I have a dataframe having 2 columns A and B say, containing strings and integers respectively. For example, consider the following data.

df = pd.DataFrame({'A': ["xxxdddrrrfvhdddfff", "trdyuuweewy", "oooeereghtyuj"], 'B':[3, 2, 6]})

Now, I have to create another column C, where for each index i, df['C'][i] will contain the string s, where s is the string staring from the df['B'][i]-th character of the string df['A'][i]. For the above example the output will be:

            A         B                C
xxxdddrrrfvhdddfff    3    xdddrrrfvhdddfff
trdyuuweewy           2    rdyuuweewy 
oooeereghtyuj         6    reghtyuj

This can be done using lambdas or for loops very easily.

My attempt:

df['C']=df.apply(lambda x: x.A[x['B']:], axis=1)

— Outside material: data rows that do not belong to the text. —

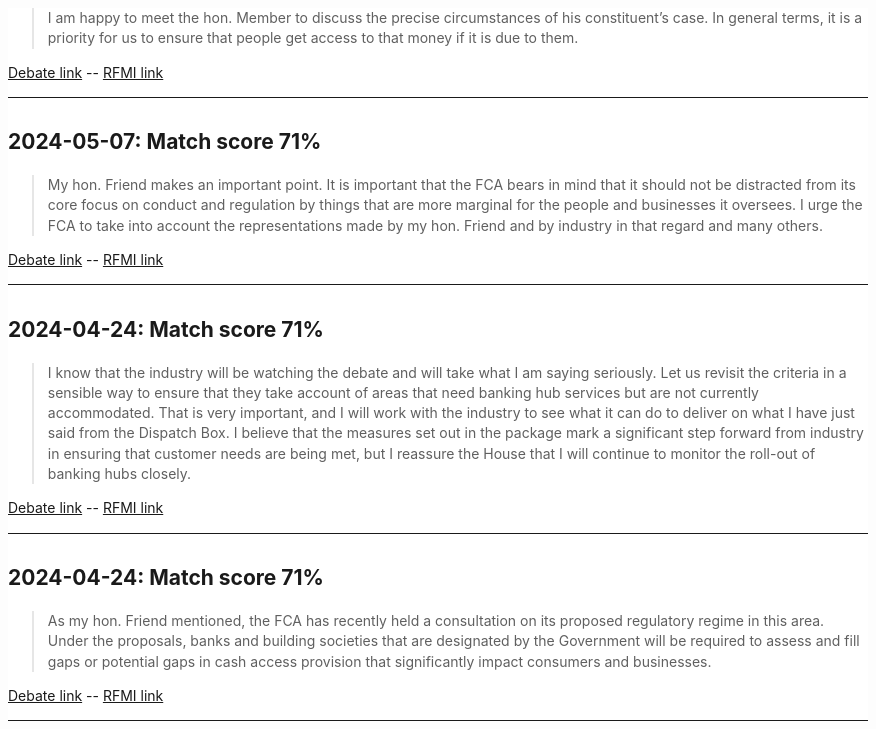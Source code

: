 >I am happy to meet the hon. Member to discuss the precise circumstances of his constituent’s case. In general terms, it is a priority for us to ensure that people get access to that money if it is due to them.

[Debate link](https://www.theyworkforyou.com/debates/?id=2024-03-19b.801.2)  --  [RFMI link](https://www.theyworkforyou.com/mp/25661/register)


---



## 2024-05-07: Match score 71%

>My hon. Friend makes an important point. It is important that the FCA bears in mind that it should not be distracted from its core focus on conduct and regulation by things that are more marginal for the people and businesses it oversees. I urge the FCA to take into account the representations made by my hon. Friend and by industry in that regard and many others.

[Debate link](https://www.theyworkforyou.com/debates/?id=2024-05-07b.439.7)  --  [RFMI link](https://www.theyworkforyou.com/mp/25661/register)


---



## 2024-04-24: Match score 71%

>I know that the industry will be watching the debate and will take what I am saying seriously. Let us revisit the criteria in a sensible way to ensure that they take account of areas that need banking hub services but are not currently accommodated. That is very important, and I will work with the industry to see what it can do to deliver on what I have just said from the Dispatch Box. I believe that the measures set out in the package mark a significant step forward from industry in ensuring that customer needs are being met, but I reassure the House that I will continue to monitor the roll-out of banking hubs closely.

[Debate link](https://www.theyworkforyou.com/debates/?id=2024-04-24b.1113.1)  --  [RFMI link](https://www.theyworkforyou.com/mp/25661/register)


---



## 2024-04-24: Match score 71%

>As my hon. Friend mentioned, the FCA has recently held a consultation on its proposed regulatory regime in this area. Under the proposals, banks and building societies that are designated by the Government will be required to assess and fill gaps or potential gaps in cash access provision that significantly impact consumers and businesses.

[Debate link](https://www.theyworkforyou.com/debates/?id=2024-04-24b.1111.0)  --  [RFMI link](https://www.theyworkforyou.com/mp/25661/register)


---
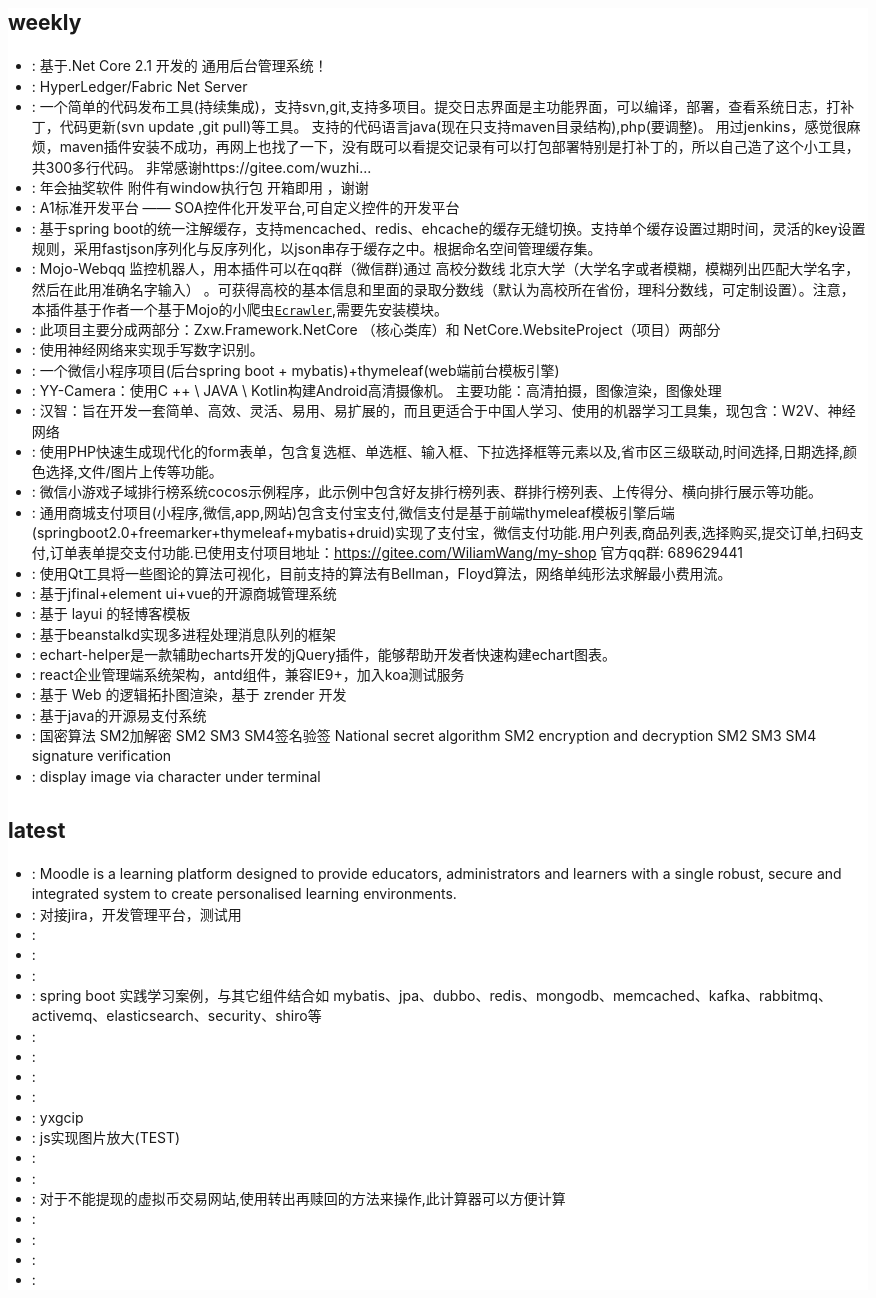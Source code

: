 
## weekly

- [](http://git.oschina.net) : 基于.Net Core 2.1 开发的 通用后台管理系统！
- [](http://git.oschina.net) : HyperLedger/Fabric Net Server
- [](http://git.oschina.net) : 一个简单的代码发布工具(持续集成)，支持svn,git,支持多项目。提交日志界面是主功能界面，可以编译，部署，查看系统日志，打补丁，代码更新(svn update ,git pull)等工具。 支持的代码语言java(现在只支持maven目录结构),php(要调整)。 用过jenkins，感觉很麻烦，maven插件安装不成功，再网上也找了一下，没有既可以看提交记录有可以打包部署特别是打补丁的，所以自己造了这个小工具，共300多行代码。 非常感谢https://gitee.com/wuzhi...
- [](http://git.oschina.net) : 年会抽奖软件 附件有window执行包 开箱即用 ，谢谢
- [](http://git.oschina.net) : A1标准开发平台 —— SOA控件化开发平台,可自定义控件的开发平台
- [](http://git.oschina.net) : 基于spring boot的统一注解缓存，支持mencached、redis、ehcache的缓存无缝切换。支持单个缓存设置过期时间，灵活的key设置规则，采用fastjson序列化与反序列化，以json串存于缓存之中。根据命名空间管理缓存集。
- [](http://git.oschina.net) : Mojo-Webqq 监控机器人，用本插件可以在qq群（微信群)通过 高校分数线 北京大学（大学名字或者模糊，模糊列出匹配大学名字，然后在此用准确名字输入） 。可获得高校的基本信息和里面的录取分数线（默认为高校所在省份，理科分数线，可定制设置）。注意，本插件基于作者一个基于Mojo的小爬虫[`Ecrawler`](https://gitee.com/bollwarm/Mojo-Ecrawler),需要先安装模块。
- [](http://git.oschina.net) : 此项目主要分成两部分：Zxw.Framework.NetCore （核心类库）和 NetCore.WebsiteProject（项目）两部分
- [](http://git.oschina.net) : 使用神经网络来实现手写数字识别。
- [](http://git.oschina.net) : 一个微信小程序项目(后台spring boot + mybatis)+thymeleaf(web端前台模板引擎)
- [](http://git.oschina.net) : YY-Camera：使用C ++ \ JAVA \ Kotlin构建Android高清摄像机。 主要功能：高清拍摄，图像渲染，图像处理
- [](http://git.oschina.net) : 汉智：旨在开发一套简单、高效、灵活、易用、易扩展的，而且更适合于中国人学习、使用的机器学习工具集，现包含：W2V、神经网络
- [](http://git.oschina.net) : 使用PHP快速生成现代化的form表单，包含复选框、单选框、输入框、下拉选择框等元素以及,省市区三级联动,时间选择,日期选择,颜色选择,文件/图片上传等功能。
- [](http://git.oschina.net) : 微信小游戏子域排行榜系统cocos示例程序，此示例中包含好友排行榜列表、群排行榜列表、上传得分、横向排行展示等功能。
- [](http://git.oschina.net) : 通用商城支付项目(小程序,微信,app,网站)包含支付宝支付,微信支付是基于前端thymeleaf模板引擎后端(springboot2.0+freemarker+thymeleaf+mybatis+druid)实现了支付宝，微信支付功能.用户列表,商品列表,选择购买,提交订单,扫码支付,订单表单提交支付功能.已使用支付项目地址：https://gitee.com/WiliamWang/my-shop 官方qq群: 689629441
- [](http://git.oschina.net) : 使用Qt工具将一些图论的算法可视化，目前支持的算法有Bellman，Floyd算法，网络单纯形法求解最小费用流。
- [](http://git.oschina.net) : 基于jfinal+element ui+vue的开源商城管理系统
- [](http://git.oschina.net) : 基于 layui 的轻博客模板
- [](http://git.oschina.net) : 基于beanstalkd实现多进程处理消息队列的框架
- [](http://git.oschina.net) : echart-helper是一款辅助echarts开发的jQuery插件，能够帮助开发者快速构建echart图表。
- [](http://git.oschina.net) : react企业管理端系统架构，antd组件，兼容IE9+，加入koa测试服务
- [](http://git.oschina.net) : 基于 Web 的逻辑拓扑图渲染，基于 zrender 开发
- [](http://git.oschina.net) : 基于java的开源易支付系统
- [](http://git.oschina.net) : 国密算法 SM2加解密 SM2 SM3 SM4签名验签 National secret algorithm SM2 encryption and decryption SM2 SM3 SM4 signature verification
- [](http://git.oschina.net) : display image via character under terminal


## latest

- [](http://git.oschina.net) : Moodle is a learning platform designed to provide educators, administrators and learners with a single robust, secure and integrated system to create personalised learning environments.
- [](http://git.oschina.net) : 对接jira，开发管理平台，测试用
- [](http://git.oschina.net) : 
- [](http://git.oschina.net) : 
- [](http://git.oschina.net) : 
- [](http://git.oschina.net) : spring boot 实践学习案例，与其它组件结合如 mybatis、jpa、dubbo、redis、mongodb、memcached、kafka、rabbitmq、activemq、elasticsearch、security、shiro等
- [](http://git.oschina.net) : 
- [](http://git.oschina.net) : 
- [](http://git.oschina.net) : 
- [](http://git.oschina.net) : 
- [](http://git.oschina.net) : yxgcip
- [](http://git.oschina.net) : js实现图片放大(TEST)
- [](http://git.oschina.net) : 
- [](http://git.oschina.net) : 
- [](http://git.oschina.net) : 对于不能提现的虚拟币交易网站,使用转出再赎回的方法来操作,此计算器可以方便计算
- [](http://git.oschina.net) : 
- [](http://git.oschina.net) : 
- [](http://git.oschina.net) : 
- [](http://git.oschina.net) :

But my dataset is huge in size (contains around 5 million rows) - so using loops or lambdas are not efficient at all. How can I do this efficiently without using lambdas or loops? Any suggestion is highly appreciated. Thank you.

CodePudding user response：

You can avoid using pandas apply and make it more efficient using native python. Kindly try the following:

df['C'] = [x[y-1:] for x,y in zip(df['A'],df['B'])]

I tested using 30000 rows and 1000 iterations:

df = pd.DataFrame({'A': ["xxxdddrrrfvhdddfff", "trdyuuweewy", "oooeereghtyuj"]*1000, 'B':[3, 2, 6]*1000})
times_zip = []
times_apply = []

for i in range(1000):
    start = time.time()
    df['C'] = [x[y-1:] for x,y in zip(df['A'],df['B'])]
    end = time.time()
    times_zip.append(end-start)
    
for i in range(1000):
    start = time.time()
    df['C']=df.apply(lambda x: x.A[x['B']:], axis=1)
    end = time.time()
    times_apply.append(end-start)

The average time per execution using apply is:

0.035329506397247315

Whereas the average time using zip was:

0.0006626224517822265